The Fort Smith Schools superintendent pointed to income inequality in the United States, where the top 20 percent of households possess more than 80 percent of the wealth, contrasted with the high standard of living in the U.S. and the advances in healthcare, technology, and transportation.
“Truly, there are contrasts which challenge people of all ages, but for those of us who choose to look at the proverbial glass as half full, we might say it is ‘the best of times,’” Gooden said.
Gooden also urged graduates to do four things after graduation: grow in their careers, be aware of their civic responsibility, help those around them and be a role model to others. He closed out his speech by returning to “A Tale of Two Cities” and tasking students to take control of their futures.
“So, is it the best of times, or the worst of times? You have the ability to define this for yourselves,” Gooden said. “How you approach challenges which certainly will come, how you face disappointments which we will all face, and how you resolve each day to be a blessing to others will help you and those [around you] to experience the best of times as a reflection of you.”
Speaking at the 2 p.m. ceremony, Sicard, who is president and chief executive officer of First National Bank, urged graduates to be grateful for what they have as they advance in their careers.
“When we reflect on how much we have to be grateful for … It allows us to be open-minded, and willing to learn from others, instead of always having to protect our point of view,” Sicard said. “It allows us seek enlightenment and allows us to enjoy the moment instead of always trying to be perfect. It builds and improves relationships, reduces anxiety, helps us to stay grounded, improves our judgment, and builds trust and admiration.”
Sicard concluded his remarks by pointing to a common characteristic he saw in leaders: “Their fear of failure was far surpassed by their fear of not trying.”
“It’s often said that experience is the best teacher, but I’d argue that only closely-examined experience is our best teacher,” Sicard said. “In making a commitment to yourself to learning something new every day, you will not only enjoy what you will discover, but you will be able to apply your knowledge and become a teacher for future generations.”
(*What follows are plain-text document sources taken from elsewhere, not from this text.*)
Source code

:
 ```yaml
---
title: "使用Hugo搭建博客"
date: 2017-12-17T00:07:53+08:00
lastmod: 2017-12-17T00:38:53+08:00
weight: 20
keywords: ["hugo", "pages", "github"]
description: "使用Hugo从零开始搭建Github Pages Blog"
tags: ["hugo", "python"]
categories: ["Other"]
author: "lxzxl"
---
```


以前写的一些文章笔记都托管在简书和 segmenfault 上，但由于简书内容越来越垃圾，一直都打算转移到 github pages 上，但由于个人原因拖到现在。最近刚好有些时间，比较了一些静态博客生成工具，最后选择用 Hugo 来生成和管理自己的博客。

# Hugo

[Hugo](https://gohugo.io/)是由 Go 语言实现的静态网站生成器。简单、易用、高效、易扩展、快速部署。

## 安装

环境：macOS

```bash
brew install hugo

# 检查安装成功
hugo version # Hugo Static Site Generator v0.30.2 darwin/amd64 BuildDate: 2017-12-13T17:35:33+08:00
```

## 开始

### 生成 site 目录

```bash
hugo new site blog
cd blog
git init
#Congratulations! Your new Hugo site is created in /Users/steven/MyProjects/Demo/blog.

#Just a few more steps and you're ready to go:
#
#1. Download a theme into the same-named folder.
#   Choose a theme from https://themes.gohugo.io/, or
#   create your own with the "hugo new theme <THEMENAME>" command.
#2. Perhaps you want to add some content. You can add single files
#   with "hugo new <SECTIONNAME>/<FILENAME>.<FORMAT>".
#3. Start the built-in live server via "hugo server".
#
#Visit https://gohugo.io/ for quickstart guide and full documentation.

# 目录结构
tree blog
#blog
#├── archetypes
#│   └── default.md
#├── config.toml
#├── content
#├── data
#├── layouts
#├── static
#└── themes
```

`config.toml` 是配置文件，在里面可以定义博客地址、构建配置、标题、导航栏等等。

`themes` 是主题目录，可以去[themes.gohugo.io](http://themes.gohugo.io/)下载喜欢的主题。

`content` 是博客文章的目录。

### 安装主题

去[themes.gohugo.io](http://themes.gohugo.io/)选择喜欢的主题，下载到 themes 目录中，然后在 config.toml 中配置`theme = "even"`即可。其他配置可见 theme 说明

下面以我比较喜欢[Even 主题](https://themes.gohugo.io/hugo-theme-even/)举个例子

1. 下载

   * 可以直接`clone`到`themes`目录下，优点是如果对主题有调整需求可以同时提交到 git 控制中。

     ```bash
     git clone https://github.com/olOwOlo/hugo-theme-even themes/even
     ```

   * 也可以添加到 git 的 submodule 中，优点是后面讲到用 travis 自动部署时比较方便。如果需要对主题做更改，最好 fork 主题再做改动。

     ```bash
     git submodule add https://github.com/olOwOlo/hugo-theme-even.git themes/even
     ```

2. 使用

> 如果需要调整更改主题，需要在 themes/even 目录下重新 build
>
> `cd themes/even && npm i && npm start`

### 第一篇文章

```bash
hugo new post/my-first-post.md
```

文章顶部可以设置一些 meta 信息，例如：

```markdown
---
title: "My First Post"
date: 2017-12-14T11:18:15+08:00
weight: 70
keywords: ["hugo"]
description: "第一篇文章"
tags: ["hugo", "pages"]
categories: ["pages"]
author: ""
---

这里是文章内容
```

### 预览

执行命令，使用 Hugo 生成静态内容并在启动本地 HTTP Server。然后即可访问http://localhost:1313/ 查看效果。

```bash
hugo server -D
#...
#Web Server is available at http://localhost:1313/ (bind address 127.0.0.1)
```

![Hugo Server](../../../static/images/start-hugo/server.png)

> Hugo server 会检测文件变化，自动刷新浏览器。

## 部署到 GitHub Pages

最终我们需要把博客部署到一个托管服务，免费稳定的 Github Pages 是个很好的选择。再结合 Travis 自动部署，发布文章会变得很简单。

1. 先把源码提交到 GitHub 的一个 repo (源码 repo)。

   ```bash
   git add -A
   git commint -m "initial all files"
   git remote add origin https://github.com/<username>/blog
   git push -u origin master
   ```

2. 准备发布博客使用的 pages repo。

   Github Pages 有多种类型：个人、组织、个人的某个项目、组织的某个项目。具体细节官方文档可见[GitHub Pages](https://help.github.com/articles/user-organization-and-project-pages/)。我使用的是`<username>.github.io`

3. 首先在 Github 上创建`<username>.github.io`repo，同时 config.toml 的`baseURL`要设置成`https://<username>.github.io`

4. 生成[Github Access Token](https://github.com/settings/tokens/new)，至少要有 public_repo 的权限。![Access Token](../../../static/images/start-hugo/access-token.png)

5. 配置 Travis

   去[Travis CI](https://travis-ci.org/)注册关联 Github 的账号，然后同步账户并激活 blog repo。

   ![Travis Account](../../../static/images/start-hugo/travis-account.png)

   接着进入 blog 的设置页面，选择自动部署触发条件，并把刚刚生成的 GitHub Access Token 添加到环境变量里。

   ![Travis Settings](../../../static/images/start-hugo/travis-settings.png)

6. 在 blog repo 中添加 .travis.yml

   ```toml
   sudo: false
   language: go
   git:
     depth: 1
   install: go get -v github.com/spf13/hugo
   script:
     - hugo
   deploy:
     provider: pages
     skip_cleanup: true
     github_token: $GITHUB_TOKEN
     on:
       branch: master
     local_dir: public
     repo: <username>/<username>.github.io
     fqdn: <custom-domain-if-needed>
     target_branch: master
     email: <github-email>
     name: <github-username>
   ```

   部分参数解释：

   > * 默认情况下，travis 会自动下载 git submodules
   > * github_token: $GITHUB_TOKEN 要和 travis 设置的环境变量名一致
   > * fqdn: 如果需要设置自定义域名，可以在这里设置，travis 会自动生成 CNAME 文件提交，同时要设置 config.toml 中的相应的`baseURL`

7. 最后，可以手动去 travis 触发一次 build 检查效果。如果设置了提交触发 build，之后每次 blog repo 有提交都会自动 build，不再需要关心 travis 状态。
Dr. Paul B. Beran, UAFS chancellor, introduced both speakers and also addressed graduates on the need to adapt to change throughout their careers.
“Talk to anyone in business, industry or education, and they will tell you that change is happening all around us at breakneck speed,” Beran said. “Your education has provided you many of the tools you need to keep up with the speed of change. But if you want real success – no matter how you define that term for yourself – the reality is you have to move faster than the change.”
The day was bittersweet for the more than 650 graduates receiving bachelor’s or associate degrees or technical certificates after completing graduation requirements during the fall semester and second summer term.
“To walk across that stage was a surreal experience, not only because it marked the culmination of my time at UAFS, but because it is celebrating the journey it took to get here,” said student Tony Jones of Fort Smith. “I know that the lessons I have learned will carry me into the next phase of my life.”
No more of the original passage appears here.